**Saved entries:**
━━━━━━━━━━━━━━━━

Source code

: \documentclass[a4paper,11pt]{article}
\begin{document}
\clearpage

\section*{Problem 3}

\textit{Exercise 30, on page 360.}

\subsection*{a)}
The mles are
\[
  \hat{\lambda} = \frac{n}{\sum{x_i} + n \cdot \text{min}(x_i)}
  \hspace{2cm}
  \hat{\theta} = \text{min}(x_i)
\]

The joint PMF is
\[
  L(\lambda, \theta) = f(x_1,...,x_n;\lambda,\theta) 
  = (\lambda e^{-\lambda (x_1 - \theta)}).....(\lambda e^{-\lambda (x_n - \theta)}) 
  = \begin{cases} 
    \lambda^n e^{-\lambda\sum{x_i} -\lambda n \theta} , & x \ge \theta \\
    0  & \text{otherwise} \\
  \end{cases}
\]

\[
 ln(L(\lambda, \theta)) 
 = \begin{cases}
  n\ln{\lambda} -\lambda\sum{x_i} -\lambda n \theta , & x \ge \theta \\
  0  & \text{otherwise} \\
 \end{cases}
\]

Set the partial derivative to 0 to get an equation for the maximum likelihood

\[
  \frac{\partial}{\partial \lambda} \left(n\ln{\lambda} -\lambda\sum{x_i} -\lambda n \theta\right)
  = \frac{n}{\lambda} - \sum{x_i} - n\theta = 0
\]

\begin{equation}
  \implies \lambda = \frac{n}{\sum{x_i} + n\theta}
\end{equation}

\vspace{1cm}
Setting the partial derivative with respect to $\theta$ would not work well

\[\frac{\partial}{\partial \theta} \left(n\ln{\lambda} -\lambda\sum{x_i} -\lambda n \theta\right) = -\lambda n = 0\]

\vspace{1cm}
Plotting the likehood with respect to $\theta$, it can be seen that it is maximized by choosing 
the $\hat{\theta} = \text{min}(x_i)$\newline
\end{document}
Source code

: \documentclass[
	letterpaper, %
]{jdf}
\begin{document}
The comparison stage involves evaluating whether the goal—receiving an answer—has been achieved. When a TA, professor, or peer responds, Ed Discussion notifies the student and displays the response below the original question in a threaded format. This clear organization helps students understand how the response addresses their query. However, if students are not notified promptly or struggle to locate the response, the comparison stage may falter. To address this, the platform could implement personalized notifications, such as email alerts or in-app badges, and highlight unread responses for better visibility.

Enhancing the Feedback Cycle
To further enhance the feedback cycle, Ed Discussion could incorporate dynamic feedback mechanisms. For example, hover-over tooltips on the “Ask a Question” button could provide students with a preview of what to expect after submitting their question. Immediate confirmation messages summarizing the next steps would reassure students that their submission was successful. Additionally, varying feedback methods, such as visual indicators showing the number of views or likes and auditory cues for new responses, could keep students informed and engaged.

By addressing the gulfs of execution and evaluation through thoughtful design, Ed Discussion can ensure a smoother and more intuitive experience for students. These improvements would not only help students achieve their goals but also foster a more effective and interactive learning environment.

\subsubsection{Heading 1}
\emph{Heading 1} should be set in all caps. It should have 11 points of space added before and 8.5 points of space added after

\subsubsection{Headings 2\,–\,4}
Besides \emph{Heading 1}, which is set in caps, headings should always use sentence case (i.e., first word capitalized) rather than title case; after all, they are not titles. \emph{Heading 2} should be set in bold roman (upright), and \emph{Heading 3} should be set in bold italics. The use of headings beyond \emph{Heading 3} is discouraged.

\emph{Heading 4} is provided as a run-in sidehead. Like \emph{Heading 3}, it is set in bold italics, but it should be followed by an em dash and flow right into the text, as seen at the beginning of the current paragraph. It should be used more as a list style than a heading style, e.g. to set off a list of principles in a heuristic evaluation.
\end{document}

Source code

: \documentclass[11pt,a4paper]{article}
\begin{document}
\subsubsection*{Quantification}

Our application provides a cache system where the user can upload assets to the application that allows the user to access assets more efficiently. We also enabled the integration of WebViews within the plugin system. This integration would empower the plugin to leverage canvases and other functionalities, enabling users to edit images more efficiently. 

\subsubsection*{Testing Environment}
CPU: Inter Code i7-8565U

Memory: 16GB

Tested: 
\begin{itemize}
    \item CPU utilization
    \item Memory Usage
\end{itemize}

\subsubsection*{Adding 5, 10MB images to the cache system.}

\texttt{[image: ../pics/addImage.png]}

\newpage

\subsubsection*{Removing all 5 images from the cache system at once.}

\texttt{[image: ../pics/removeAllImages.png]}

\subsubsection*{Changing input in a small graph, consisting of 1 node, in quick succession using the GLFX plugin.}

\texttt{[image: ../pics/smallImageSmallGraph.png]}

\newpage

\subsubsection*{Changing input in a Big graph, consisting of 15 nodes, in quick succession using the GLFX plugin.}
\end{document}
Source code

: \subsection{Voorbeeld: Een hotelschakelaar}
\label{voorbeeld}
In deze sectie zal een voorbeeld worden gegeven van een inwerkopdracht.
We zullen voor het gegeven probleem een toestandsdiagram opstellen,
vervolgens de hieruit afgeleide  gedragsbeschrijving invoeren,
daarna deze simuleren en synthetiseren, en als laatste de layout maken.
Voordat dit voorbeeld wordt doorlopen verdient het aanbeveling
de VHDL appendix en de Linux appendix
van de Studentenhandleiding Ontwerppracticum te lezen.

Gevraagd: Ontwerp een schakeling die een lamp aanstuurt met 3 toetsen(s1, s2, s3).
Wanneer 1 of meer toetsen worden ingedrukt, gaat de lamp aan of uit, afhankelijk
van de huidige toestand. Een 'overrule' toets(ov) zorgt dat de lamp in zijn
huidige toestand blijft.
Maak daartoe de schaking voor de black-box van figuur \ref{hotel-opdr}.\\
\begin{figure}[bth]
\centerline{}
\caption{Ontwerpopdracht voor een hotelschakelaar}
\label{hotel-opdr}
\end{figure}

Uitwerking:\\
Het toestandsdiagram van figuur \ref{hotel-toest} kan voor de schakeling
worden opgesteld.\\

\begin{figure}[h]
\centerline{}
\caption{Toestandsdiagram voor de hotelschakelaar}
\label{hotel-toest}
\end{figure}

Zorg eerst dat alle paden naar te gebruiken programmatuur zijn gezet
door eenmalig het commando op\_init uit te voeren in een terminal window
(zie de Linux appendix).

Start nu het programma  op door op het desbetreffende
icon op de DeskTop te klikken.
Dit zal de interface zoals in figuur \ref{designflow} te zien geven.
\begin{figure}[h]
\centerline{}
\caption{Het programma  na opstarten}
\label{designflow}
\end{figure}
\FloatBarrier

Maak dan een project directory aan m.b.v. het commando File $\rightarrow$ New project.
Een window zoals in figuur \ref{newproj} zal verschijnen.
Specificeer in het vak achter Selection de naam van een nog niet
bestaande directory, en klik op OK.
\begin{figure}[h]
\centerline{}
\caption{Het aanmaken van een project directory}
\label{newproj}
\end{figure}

━━━━━━━━━━━━━━━━

The answer must consist of every line from the entries above that contains the string "could".

The comparison stage involves evaluating whether the goal—receiving an answer—has been achieved. When a TA, professor, or peer responds, Ed Discussion notifies the student and displays the response below the original question in a threaded format. This clear organization helps students understand how the response addresses their query. However, if students are not notified promptly or struggle to locate the response, the comparison stage may falter. To address this, the platform could implement personalized notifications, such as email alerts or in-app badges, and highlight unread responses for better visibility.
To further enhance the feedback cycle, Ed Discussion could incorporate dynamic feedback mechanisms. For example, hover-over tooltips on the “Ask a Question” button could provide students with a preview of what to expect after submitting their question. Immediate confirmation messages summarizing the next steps would reassure students that their submission was successful. Additionally, varying feedback methods, such as visual indicators showing the number of views or likes and auditory cues for new responses, could keep students informed and engaged.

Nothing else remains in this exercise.